« Je sortais des cours, je pleurais » : formation, classes surchargées… pourquoi ces jeunes profs ont jeté l’éponge


Surcharge des classes, formation sur le tas, mauvaises expériences avec les collègues, s’ils restent peu nombreux au regard des effectifs globaux, le nombre d’enseignants qui démissionnent augmente depuis 2008. En 2021, derniers chiffres disponibles, ils étaient 2 400 à quitter l’Éducation nationale. Particularité, avant introduction de la rupture conventionnelle en 2020 pour les enseignants, entre 2013 et 2019, les profs qui quittent la profession en majorité étaient les jeunes stagiaires.

Ilona a 24 ans. Depuis l’enfance, « prof des écoles, c’était dans un coin de ma tête, pas un rêve ultime, mais une vocation oui ». Pourtant, dès la première année de master MEEF, elle déchante. Notamment car elle comprend rapidement qu’elle ne disposera pas de programme ou de leçon à transmettre aux élèves. « On va leur parler de nouvelles modes, mais on ne leur donnera pas de recettes, sous prétexte de liberté pédagogique », note Sandrine Garcia, autrice de « Enseignants : de la vocation au désenchantement ».

« Personne ne nous apprend concrètement le métier d’enseignant »

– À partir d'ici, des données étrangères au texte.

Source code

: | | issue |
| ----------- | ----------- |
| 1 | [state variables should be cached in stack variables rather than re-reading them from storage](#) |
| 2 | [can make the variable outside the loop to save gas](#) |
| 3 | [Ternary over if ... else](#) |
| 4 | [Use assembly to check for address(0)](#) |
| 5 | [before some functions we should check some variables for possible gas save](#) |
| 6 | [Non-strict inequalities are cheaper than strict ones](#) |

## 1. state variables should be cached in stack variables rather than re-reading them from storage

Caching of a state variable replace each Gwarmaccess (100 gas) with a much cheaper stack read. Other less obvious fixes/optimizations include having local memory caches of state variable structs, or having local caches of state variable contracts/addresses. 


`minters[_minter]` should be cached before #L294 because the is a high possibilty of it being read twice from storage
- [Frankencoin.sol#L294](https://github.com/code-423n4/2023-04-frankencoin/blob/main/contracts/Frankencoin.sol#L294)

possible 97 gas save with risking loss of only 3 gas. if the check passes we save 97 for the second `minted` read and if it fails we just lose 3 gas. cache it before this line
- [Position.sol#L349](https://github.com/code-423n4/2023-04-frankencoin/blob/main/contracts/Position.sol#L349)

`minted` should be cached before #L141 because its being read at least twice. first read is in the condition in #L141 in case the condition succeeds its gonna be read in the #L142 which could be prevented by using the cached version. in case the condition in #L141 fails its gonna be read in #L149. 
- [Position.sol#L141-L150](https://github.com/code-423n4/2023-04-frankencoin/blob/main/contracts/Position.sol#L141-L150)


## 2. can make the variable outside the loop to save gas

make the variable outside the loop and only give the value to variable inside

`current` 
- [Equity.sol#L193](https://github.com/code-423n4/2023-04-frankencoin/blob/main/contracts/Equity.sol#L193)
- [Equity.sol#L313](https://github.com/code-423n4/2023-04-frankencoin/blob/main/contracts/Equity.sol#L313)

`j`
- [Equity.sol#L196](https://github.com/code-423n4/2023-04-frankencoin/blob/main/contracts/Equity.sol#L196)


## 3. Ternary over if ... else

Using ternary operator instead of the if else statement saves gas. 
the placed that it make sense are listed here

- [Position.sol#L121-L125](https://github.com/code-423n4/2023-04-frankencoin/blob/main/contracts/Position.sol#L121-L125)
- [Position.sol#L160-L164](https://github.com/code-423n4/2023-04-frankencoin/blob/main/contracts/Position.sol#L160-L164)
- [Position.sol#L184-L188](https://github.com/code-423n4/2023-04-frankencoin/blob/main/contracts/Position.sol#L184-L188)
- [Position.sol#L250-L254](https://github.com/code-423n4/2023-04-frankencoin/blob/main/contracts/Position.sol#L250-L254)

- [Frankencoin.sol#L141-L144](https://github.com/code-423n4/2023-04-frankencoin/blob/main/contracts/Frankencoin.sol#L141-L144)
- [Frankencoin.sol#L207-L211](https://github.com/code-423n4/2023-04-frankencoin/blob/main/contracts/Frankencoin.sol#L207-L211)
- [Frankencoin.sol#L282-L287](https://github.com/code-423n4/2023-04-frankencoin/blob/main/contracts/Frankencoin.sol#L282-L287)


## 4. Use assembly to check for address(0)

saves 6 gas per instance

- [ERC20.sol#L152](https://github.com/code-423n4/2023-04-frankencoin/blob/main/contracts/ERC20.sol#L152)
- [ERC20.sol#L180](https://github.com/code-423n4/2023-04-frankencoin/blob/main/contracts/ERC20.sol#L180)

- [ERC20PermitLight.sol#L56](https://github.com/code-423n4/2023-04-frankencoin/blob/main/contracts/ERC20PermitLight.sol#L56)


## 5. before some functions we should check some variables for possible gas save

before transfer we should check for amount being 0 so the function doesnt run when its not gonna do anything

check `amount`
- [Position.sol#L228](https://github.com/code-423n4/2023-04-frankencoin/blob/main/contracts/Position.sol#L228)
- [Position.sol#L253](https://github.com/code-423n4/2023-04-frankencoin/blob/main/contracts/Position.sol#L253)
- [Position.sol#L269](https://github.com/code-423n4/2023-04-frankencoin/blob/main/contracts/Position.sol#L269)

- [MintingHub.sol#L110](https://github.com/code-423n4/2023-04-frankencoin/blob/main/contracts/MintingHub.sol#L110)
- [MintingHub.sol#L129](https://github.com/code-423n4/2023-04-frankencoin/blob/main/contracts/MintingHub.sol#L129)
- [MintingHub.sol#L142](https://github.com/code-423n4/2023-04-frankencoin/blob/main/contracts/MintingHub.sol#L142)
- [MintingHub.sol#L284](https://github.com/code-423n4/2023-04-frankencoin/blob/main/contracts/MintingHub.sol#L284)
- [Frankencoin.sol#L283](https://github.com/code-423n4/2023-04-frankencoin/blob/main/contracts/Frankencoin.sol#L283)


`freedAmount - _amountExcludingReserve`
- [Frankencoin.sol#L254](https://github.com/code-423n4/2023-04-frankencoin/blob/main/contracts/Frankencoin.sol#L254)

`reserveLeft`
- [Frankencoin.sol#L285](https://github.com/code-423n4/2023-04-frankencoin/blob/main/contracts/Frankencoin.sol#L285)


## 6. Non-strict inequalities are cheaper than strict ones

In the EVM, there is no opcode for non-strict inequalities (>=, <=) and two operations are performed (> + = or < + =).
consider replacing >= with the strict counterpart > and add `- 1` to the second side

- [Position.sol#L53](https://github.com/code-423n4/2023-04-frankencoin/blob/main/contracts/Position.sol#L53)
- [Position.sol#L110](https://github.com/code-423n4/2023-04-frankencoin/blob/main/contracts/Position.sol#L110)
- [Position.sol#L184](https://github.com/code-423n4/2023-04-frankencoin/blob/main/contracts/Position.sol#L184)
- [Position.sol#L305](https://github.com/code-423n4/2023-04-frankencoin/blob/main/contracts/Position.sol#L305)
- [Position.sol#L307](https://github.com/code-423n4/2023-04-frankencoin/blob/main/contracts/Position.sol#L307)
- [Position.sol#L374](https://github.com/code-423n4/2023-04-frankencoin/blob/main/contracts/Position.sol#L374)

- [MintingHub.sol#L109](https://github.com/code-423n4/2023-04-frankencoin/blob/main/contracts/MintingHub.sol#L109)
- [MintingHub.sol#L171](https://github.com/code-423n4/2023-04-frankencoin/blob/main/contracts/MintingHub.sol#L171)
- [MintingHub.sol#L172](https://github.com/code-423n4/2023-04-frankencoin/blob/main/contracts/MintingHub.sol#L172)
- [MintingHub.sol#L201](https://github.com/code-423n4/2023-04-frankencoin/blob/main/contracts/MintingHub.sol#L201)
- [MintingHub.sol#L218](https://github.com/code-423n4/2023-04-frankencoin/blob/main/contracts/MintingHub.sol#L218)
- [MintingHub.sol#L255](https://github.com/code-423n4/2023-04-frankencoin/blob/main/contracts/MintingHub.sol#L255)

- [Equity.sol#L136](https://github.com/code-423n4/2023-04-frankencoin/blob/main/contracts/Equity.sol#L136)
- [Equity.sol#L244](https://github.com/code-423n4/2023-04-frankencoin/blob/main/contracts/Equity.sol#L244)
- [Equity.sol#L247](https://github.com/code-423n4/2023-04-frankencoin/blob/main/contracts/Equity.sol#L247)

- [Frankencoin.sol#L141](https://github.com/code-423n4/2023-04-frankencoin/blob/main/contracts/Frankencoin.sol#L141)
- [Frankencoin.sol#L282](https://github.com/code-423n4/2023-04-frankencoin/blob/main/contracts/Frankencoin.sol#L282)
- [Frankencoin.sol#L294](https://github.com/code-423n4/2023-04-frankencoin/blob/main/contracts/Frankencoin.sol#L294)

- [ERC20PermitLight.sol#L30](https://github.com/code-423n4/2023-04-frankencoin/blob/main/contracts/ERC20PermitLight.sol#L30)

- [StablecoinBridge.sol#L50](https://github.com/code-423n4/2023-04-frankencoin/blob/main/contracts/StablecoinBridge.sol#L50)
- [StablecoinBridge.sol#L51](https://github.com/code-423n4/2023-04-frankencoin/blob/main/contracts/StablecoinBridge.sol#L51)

Un constat que partage aussi Maya dès son arrivée en formation. Après une licence LLCE d’anglais, l’enseignement l’attire, et elle se lance… avant de jeter l’éponge, pendant mon stage en M2 MEEF anglais qu’elle effectue dans un lycée. « Je pensais pouvoir transmettre mes connaissances, Mais en première année, personne ne nous apprend concrètement le métier d’enseignant, confie-t-elle. On nous donne de la théorie, on nous explique qu’il faut suivre les programmes de l’éducation nationale. On nous apprend vaguement à créer des séquences et l’ordre qu’elles doivent suivre. »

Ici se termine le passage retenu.